= ENTRIES SUPPLIED =
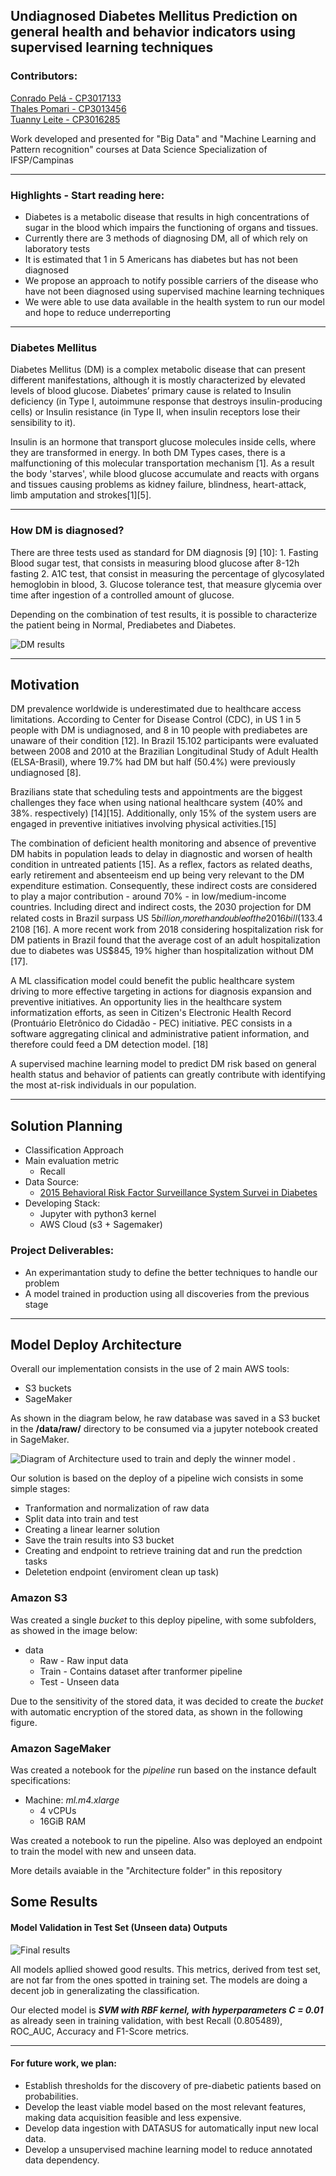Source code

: ## Undiagnosed Diabetes Mellitus Prediction on general health and behavior indicators using supervised learning techniques

### Contributors: 

[Conrado Pelá - CP3017133](https://github.com/cmpela/)<br>
[Thales Pomari - CP3013456](https://github.com/thalespomari)<br>
[Tuanny Leite - CP3016285](https://github.com/tuleite)

Work developed and presented for "Big Data" and "Machine Learning and Pattern recognition" courses at Data Science Specialization of IFSP/Campinas

---


### Highlights - Start reading here:
* Diabetes is a metabolic disease that results in high concentrations of sugar in the blood which impairs the functioning of organs and tissues.
* Currently there are 3 methods of diagnosing DM, all of which rely on laboratory tests
* It is estimated that 1 in 5 Americans has diabetes but has not been diagnosed
* We propose an approach to notify possible carriers of the disease who have not been diagnosed using supervised machine learning techniques
* We were able to use data available in the health system to run our model and hope to reduce underreporting
---

### Diabetes Mellitus

Diabetes Mellitus (DM) is a complex metabolic disease that can present different manifestations, although it is mostly characterized by elevated levels of blood glucose. Diabetes’ primary cause is related to Insulin deficiency (in Type I, autoimmune response that destroys insulin-producing cells) or Insulin resistance (in Type II, when insulin receptors lose their sensibility to it).

Insulin is an hormone that transport glucose molecules inside cells, where they are transformed in energy. In both DM Types cases, there is a malfunctioning of this molecular transportation mechanism [1]. As a result the body 'starves', while blood glucose accumulate and reacts with organs and tissues causing problems as kidney failure, blindness, heart-attack, limb amputation and strokes[1][5].

--- 

### How DM is diagnosed? 

There are three tests used as standard for DM diagnosis [9] [10]: 1. Fasting Blood sugar test, that consists in measuring blood glucose after 8-12h fasting 2. A1C test, that consist in measuring the percentage of glycosylated hemoglobin in blood, 3. Glucose tolerance test, that measure glycemia over time after ingestion of a controlled amount of glucose.

Depending on the combination of test results, it is possible to characterize the patient being in Normal, Prediabetes and Diabetes.

![DM results](https://i.imgur.com/wLOuCJ1.png, "DM Thresholds")

---

## Motivation

DM prevalence worldwide is underestimated due to healthcare access limitations. According to Center for Disease Control (CDC), in US 1 in 5 people with DM is undiagnosed, and 8 in 10 people with prediabetes are unaware of their condition [12]. In Brazil 15.102 participants were evaluated between 2008 and 2010 at the Brazilian Longitudinal Study of Adult Health (ELSA-Brasil), where 19.7% had DM but half (50.4%) were previously undiagnosed [8].

Brazilians state that scheduling tests and appointments are the biggest challenges they face when using national healthcare system (40% and 38%. respectively) [14][15]. Additionally, only 15% of the system users are engaged in preventive initiatives involving physical activities.[15]

The combination of deficient health monitoring and absence of preventive DM habits in population leads to delay in diagnostic and worsen of health condition in untreated patients [15]. As a reflex, factors as related deaths, early retirement and absenteeism end up being very relevant to the DM expenditure estimation. Consequently, these indirect costs are considered to play a major contribution - around 70% - in low/medium-income countries. Including direct and indirect costs, the 2030 projection for DM related costs in Brazil surpass US 5𝑏𝑖𝑙𝑙𝑖𝑜𝑛,𝑚𝑜𝑟𝑒𝑡ℎ𝑎𝑛𝑑𝑜𝑢𝑏𝑙𝑒𝑜𝑓𝑡ℎ𝑒2016𝑏𝑖𝑙𝑙(133.4 2108 [16]. A more recent work from 2018 considering hospitalization risk for DM patients in Brazil found that the average cost of an adult hospitalization due to diabetes was US$845, 19% higher than hospitalization without DM [17].

A ML classification model could benefit the public healthcare system driving to more effective targeting in actions for diagnosis expansion and preventive initiatives. An opportunity lies in the healthcare system informatization efforts, as seen in Citizen's Electronic Health Record (Prontuário Eletrônico do Cidadão - PEC) initiative. PEC consists in a software aggregating clinical and administrative patient information, and therefore could feed a DM detection model. [18]

A supervised machine learning model to predict DM risk based on general health status and behavior of patients can greatly contribute with identifying the most at-risk individuals in our population.

---

## Solution Planning

* Classification Approach
* Main evaluation metric
  * Recall
* Data Source:
  * [2015 Behavioral Risk Factor Surveillance System Survei in Diabetes](https://www.kaggle.com/datasets/alexteboul/diabetes-health-indicators-dataset?select=diabetes_binary_health_indicators_BRFSS2015.csv)
* Developing Stack:
  - Jupyter with python3 kernel
  - AWS Cloud (s3 + Sagemaker)

### Project Deliverables: 
* An experimantation study to define the better techniques to handle our problem
* A model trained in production using all discoveries from the previous stage

---

## Model Deploy Architecture

Overall our implementation consists in the use of 2 main AWS tools: 
* S3 buckets
* SageMaker

As shown in the diagram below, he raw database was saved in a S3 bucket in the **/data/raw/** directory to be consumed via a jupyter notebook created in SageMaker.

![ Diagram of Architecture used to train and deply the winner model .](https://i.imgur.com/KPjyayc.jpeg)

Our solution is based on the deploy of a pipeline wich consists in some simple stages:

* Tranformation and normalization of raw data
* Split data into train and test
* Creating a linear learner solution
* Save the train results into S3 bucket
* Creating and endpoint to retrieve training dat and run the predction tasks
* Deletetion endpoint (enviroment clean up task)


### Amazon S3

Was created a single *bucket* to this deploy pipeline, with some subfolders, as showed in the image below:

* data
  * Raw - Raw input data
  * Train - Contains dataset after tranformer pipeline
  * Test - Unseen data

Due to the sensitivity of the stored data, it was decided to create the *bucket* with automatic encryption of the stored data, as shown in the following figure.

### Amazon SageMaker

Was created a notebook for the *pipeline* run based on the instance default specifications:

* Machine: *ml.m4.xlarge*
  * 4 vCPUs
  * 16GiB RAM

Was created a notebook to run the pipeline. Also was deployed an endpoint to train the model with new and unseen data.

More details avaiable in the "Architecture folder" in this repository

## Some Results

#### Model Validation in Test Set (Unseen data) Outputs

![ Final results](https://i.imgur.com/DMxzwyK.png)


All models apllied showed good results. This metrics, derived from test set, are not far from the ones spotted in training set. The models are doing a decent job in generalizating the classification. 
<br/>

Our elected model is ***SVM with RBF kernel, with hyperparameters C = 0.01*** as already seen in training validation, with best Recall (0.805489), ROC_AUC, Accuracy and F1-Score metrics.

---

#### For future work, we plan:
- Establish thresholds for the discovery of pre-diabetic patients based on probabilities. 
- Develop the least viable model based on the most relevant features, making data acquisition feasible and less expensive.
- Develop data ingestion with DATASUS for automatically input new local data. 
- Develop a unsupervised machine learning model to reduce annotated data dependency.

= TASK STATEMENT =
Write out every record exactly. Leave the pictures out.

= SOLUTION FOR THIS TASK =
Source code

: ## Undiagnosed Diabetes Mellitus Prediction on general health and behavior indicators using supervised learning techniques

### Contributors: 

[Conrado Pelá - CP3017133](https://github.com/cmpela/)<br>
[Thales Pomari - CP3013456](https://github.com/thalespomari)<br>
[Tuanny Leite - CP3016285](https://github.com/tuleite)

Work developed and presented for "Big Data" and "Machine Learning and Pattern recognition" courses at Data Science Specialization of IFSP/Campinas

---


### Highlights - Start reading here:
* Diabetes is a metabolic disease that results in high concentrations of sugar in the blood which impairs the functioning of organs and tissues.
* Currently there are 3 methods of diagnosing DM, all of which rely on laboratory tests
* It is estimated that 1 in 5 Americans has diabetes but has not been diagnosed
* We propose an approach to notify possible carriers of the disease who have not been diagnosed using supervised machine learning techniques
* We were able to use data available in the health system to run our model and hope to reduce underreporting
---

### Diabetes Mellitus

Diabetes Mellitus (DM) is a complex metabolic disease that can present different manifestations, although it is mostly characterized by elevated levels of blood glucose. Diabetes’ primary cause is related to Insulin deficiency (in Type I, autoimmune response that destroys insulin-producing cells) or Insulin resistance (in Type II, when insulin receptors lose their sensibility to it).

Insulin is an hormone that transport glucose molecules inside cells, where they are transformed in energy. In both DM Types cases, there is a malfunctioning of this molecular transportation mechanism [1]. As a result the body 'starves', while blood glucose accumulate and reacts with organs and tissues causing problems as kidney failure, blindness, heart-attack, limb amputation and strokes[1][5].

--- 

### How DM is diagnosed? 

There are three tests used as standard for DM diagnosis [9] [10]: 1. Fasting Blood sugar test, that consists in measuring blood glucose after 8-12h fasting 2. A1C test, that consist in measuring the percentage of glycosylated hemoglobin in blood, 3. Glucose tolerance test, that measure glycemia over time after ingestion of a controlled amount of glucose.

Depending on the combination of test results, it is possible to characterize the patient being in Normal, Prediabetes and Diabetes.

![DM results](https://i.imgur.com/wLOuCJ1.png, "DM Thresholds")

---

## Motivation

DM prevalence worldwide is underestimated due to healthcare access limitations. According to Center for Disease Control (CDC), in US 1 in 5 people with DM is undiagnosed, and 8 in 10 people with prediabetes are unaware of their condition [12]. In Brazil 15.102 participants were evaluated between 2008 and 2010 at the Brazilian Longitudinal Study of Adult Health (ELSA-Brasil), where 19.7% had DM but half (50.4%) were previously undiagnosed [8].

Brazilians state that scheduling tests and appointments are the biggest challenges they face when using national healthcare system (40% and 38%. respectively) [14][15]. Additionally, only 15% of the system users are engaged in preventive initiatives involving physical activities.[15]

The combination of deficient health monitoring and absence of preventive DM habits in population leads to delay in diagnostic and worsen of health condition in untreated patients [15]. As a reflex, factors as related deaths, early retirement and absenteeism end up being very relevant to the DM expenditure estimation. Consequently, these indirect costs are considered to play a major contribution - around 70% - in low/medium-income countries. Including direct and indirect costs, the 2030 projection for DM related costs in Brazil surpass US 5𝑏𝑖𝑙𝑙𝑖𝑜𝑛,𝑚𝑜𝑟𝑒𝑡ℎ𝑎𝑛𝑑𝑜𝑢𝑏𝑙𝑒𝑜𝑓𝑡ℎ𝑒2016𝑏𝑖𝑙𝑙(133.4 2108 [16]. A more recent work from 2018 considering hospitalization risk for DM patients in Brazil found that the average cost of an adult hospitalization due to diabetes was US$845, 19% higher than hospitalization without DM [17].

A ML classification model could benefit the public healthcare system driving to more effective targeting in actions for diagnosis expansion and preventive initiatives. An opportunity lies in the healthcare system informatization efforts, as seen in Citizen's Electronic Health Record (Prontuário Eletrônico do Cidadão - PEC) initiative. PEC consists in a software aggregating clinical and administrative patient information, and therefore could feed a DM detection model. [18]

A supervised machine learning model to predict DM risk based on general health status and behavior of patients can greatly contribute with identifying the most at-risk individuals in our population.

---

## Solution Planning

* Classification Approach
* Main evaluation metric
  * Recall
* Data Source:
  * [2015 Behavioral Risk Factor Surveillance System Survei in Diabetes](https://www.kaggle.com/datasets/alexteboul/diabetes-health-indicators-dataset?select=diabetes_binary_health_indicators_BRFSS2015.csv)
* Developing Stack:
  - Jupyter with python3 kernel
  - AWS Cloud (s3 + Sagemaker)

### Project Deliverables: 
* An experimantation study to define the better techniques to handle our problem
* A model trained in production using all discoveries from the previous stage

---

## Model Deploy Architecture

Overall our implementation consists in the use of 2 main AWS tools: 
* S3 buckets
* SageMaker

As shown in the diagram below, he raw database was saved in a S3 bucket in the **/data/raw/** directory to be consumed via a jupyter notebook created in SageMaker.

![ Diagram of Architecture used to train and deply the winner model .](https://i.imgur.com/KPjyayc.jpeg)

Our solution is based on the deploy of a pipeline wich consists in some simple stages:

* Tranformation and normalization of raw data
* Split data into train and test
* Creating a linear learner solution
* Save the train results into S3 bucket
* Creating and endpoint to retrieve training dat and run the predction tasks
* Deletetion endpoint (enviroment clean up task)


### Amazon S3

Was created a single *bucket* to this deploy pipeline, with some subfolders, as showed in the image below:

* data
  * Raw - Raw input data
  * Train - Contains dataset after tranformer pipeline
  * Test - Unseen data

Due to the sensitivity of the stored data, it was decided to create the *bucket* with automatic encryption of the stored data, as shown in the following figure.

### Amazon SageMaker

Was created a notebook for the *pipeline* run based on the instance default specifications:

* Machine: *ml.m4.xlarge*
  * 4 vCPUs
  * 16GiB RAM

Was created a notebook to run the pipeline. Also was deployed an endpoint to train the model with new and unseen data.

More details avaiable in the "Architecture folder" in this repository

## Some Results

#### Model Validation in Test Set (Unseen data) Outputs

![ Final results](https://i.imgur.com/DMxzwyK.png)


All models apllied showed good results. This metrics, derived from test set, are not far from the ones spotted in training set. The models are doing a decent job in generalizating the classification. 
<br/>

Our elected model is ***SVM with RBF kernel, with hyperparameters C = 0.01*** as already seen in training validation, with best Recall (0.805489), ROC_AUC, Accuracy and F1-Score metrics.

---

#### For future work, we plan:
- Establish thresholds for the discovery of pre-diabetic patients based on probabilities. 
- Develop the least viable model based on the most relevant features, making data acquisition feasible and less expensive.
- Develop data ingestion with DATASUS for automatically input new local data. 
- Develop a unsupervised machine learning model to reduce annotated data dependency.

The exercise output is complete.